- To do
Across all the entries below, count each line that holds "from" and report the figure only.

- Records supplied

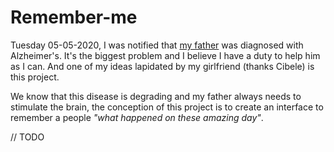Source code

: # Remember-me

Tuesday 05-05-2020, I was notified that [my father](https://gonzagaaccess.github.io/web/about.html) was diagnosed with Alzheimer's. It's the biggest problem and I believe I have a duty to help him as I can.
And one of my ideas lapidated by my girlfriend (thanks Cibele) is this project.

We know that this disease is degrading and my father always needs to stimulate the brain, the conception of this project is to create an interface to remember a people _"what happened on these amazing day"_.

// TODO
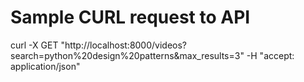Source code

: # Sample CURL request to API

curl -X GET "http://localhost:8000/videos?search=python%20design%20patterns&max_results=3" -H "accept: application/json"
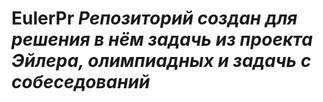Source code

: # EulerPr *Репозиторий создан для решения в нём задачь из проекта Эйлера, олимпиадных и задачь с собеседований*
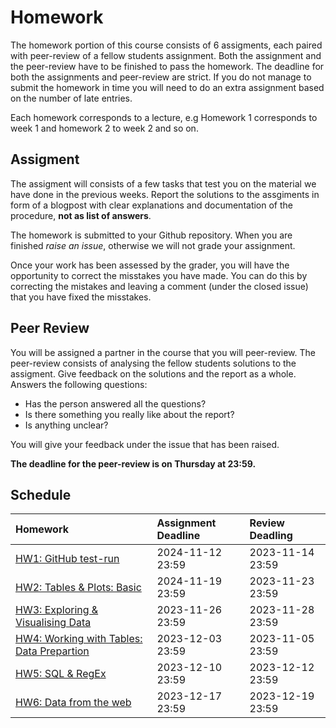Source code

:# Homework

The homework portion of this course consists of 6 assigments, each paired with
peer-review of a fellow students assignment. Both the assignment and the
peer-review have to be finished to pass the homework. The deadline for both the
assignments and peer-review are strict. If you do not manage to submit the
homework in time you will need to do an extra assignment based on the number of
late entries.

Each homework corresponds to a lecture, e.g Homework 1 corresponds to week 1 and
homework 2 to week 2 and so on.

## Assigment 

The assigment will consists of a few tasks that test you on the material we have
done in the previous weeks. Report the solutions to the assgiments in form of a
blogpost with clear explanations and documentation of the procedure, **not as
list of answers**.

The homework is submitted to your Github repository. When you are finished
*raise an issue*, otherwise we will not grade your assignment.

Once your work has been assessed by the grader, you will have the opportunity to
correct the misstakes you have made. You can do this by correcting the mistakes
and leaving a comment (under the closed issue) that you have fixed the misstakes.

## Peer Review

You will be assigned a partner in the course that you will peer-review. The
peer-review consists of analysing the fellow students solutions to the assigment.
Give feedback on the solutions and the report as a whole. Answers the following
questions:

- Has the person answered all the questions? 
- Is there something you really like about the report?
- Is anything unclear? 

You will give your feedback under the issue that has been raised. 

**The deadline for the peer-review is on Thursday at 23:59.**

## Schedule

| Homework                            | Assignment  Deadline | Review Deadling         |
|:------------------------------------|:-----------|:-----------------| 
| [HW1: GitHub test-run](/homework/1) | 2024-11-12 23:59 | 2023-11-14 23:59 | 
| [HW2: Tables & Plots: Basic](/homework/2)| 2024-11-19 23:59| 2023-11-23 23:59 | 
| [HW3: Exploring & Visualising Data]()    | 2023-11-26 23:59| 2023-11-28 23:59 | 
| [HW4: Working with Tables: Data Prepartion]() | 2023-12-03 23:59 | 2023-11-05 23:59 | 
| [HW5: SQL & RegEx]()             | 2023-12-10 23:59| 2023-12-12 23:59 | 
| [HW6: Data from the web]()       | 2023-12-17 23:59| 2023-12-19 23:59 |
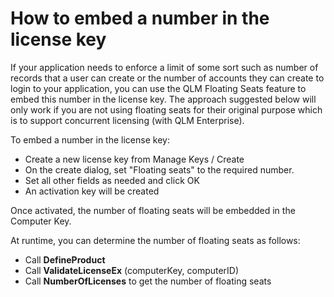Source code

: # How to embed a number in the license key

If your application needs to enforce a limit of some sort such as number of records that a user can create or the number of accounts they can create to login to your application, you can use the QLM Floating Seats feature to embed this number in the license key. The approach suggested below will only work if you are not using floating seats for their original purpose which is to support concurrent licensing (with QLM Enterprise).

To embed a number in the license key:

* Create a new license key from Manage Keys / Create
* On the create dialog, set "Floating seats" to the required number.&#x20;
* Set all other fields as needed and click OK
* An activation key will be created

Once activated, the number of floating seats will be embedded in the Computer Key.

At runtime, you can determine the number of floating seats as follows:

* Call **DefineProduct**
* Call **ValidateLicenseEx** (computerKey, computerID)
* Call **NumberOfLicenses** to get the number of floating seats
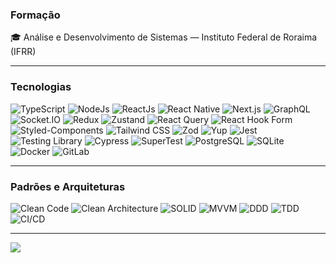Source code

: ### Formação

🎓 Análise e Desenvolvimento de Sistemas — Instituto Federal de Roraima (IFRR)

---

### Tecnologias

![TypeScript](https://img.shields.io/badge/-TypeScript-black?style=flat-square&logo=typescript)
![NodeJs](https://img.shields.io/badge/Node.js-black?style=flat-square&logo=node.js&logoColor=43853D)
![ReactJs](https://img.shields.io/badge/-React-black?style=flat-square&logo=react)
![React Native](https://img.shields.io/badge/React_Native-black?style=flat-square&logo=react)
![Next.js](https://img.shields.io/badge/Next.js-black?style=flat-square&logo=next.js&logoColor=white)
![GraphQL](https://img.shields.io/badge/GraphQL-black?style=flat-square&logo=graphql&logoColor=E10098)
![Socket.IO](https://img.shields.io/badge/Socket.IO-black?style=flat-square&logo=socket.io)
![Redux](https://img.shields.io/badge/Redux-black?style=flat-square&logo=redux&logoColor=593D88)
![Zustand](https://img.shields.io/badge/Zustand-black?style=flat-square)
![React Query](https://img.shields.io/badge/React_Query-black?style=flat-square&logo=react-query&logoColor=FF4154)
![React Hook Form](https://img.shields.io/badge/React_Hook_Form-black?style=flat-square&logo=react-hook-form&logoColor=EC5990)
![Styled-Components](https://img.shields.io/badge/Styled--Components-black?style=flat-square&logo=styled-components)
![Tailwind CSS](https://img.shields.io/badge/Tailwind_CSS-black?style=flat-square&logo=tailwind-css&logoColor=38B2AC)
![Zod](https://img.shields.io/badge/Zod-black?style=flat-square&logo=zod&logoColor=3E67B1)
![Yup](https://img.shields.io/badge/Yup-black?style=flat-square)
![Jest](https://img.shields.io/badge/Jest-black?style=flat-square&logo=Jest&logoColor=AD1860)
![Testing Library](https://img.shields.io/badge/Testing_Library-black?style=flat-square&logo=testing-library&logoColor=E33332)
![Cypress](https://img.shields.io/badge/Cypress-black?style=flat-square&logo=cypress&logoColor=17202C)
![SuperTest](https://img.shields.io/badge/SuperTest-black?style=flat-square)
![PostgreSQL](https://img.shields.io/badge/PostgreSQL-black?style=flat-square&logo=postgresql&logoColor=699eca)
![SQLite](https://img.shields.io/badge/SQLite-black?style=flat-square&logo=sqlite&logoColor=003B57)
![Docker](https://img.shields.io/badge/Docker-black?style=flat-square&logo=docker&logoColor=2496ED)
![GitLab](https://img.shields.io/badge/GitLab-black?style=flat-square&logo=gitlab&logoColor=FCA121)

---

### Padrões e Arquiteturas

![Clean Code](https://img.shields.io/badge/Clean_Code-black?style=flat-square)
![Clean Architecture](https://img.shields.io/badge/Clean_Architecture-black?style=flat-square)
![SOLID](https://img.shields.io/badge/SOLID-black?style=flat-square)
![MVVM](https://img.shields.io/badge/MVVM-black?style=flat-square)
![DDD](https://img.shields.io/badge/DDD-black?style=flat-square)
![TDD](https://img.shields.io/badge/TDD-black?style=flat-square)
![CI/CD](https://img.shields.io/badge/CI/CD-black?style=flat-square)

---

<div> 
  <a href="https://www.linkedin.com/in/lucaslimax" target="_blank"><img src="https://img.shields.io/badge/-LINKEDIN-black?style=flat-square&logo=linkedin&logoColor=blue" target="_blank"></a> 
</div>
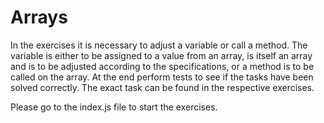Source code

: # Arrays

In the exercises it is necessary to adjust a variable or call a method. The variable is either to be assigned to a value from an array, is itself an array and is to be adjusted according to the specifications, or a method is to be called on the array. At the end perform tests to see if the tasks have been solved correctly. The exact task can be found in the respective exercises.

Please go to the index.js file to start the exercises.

- Expected output
3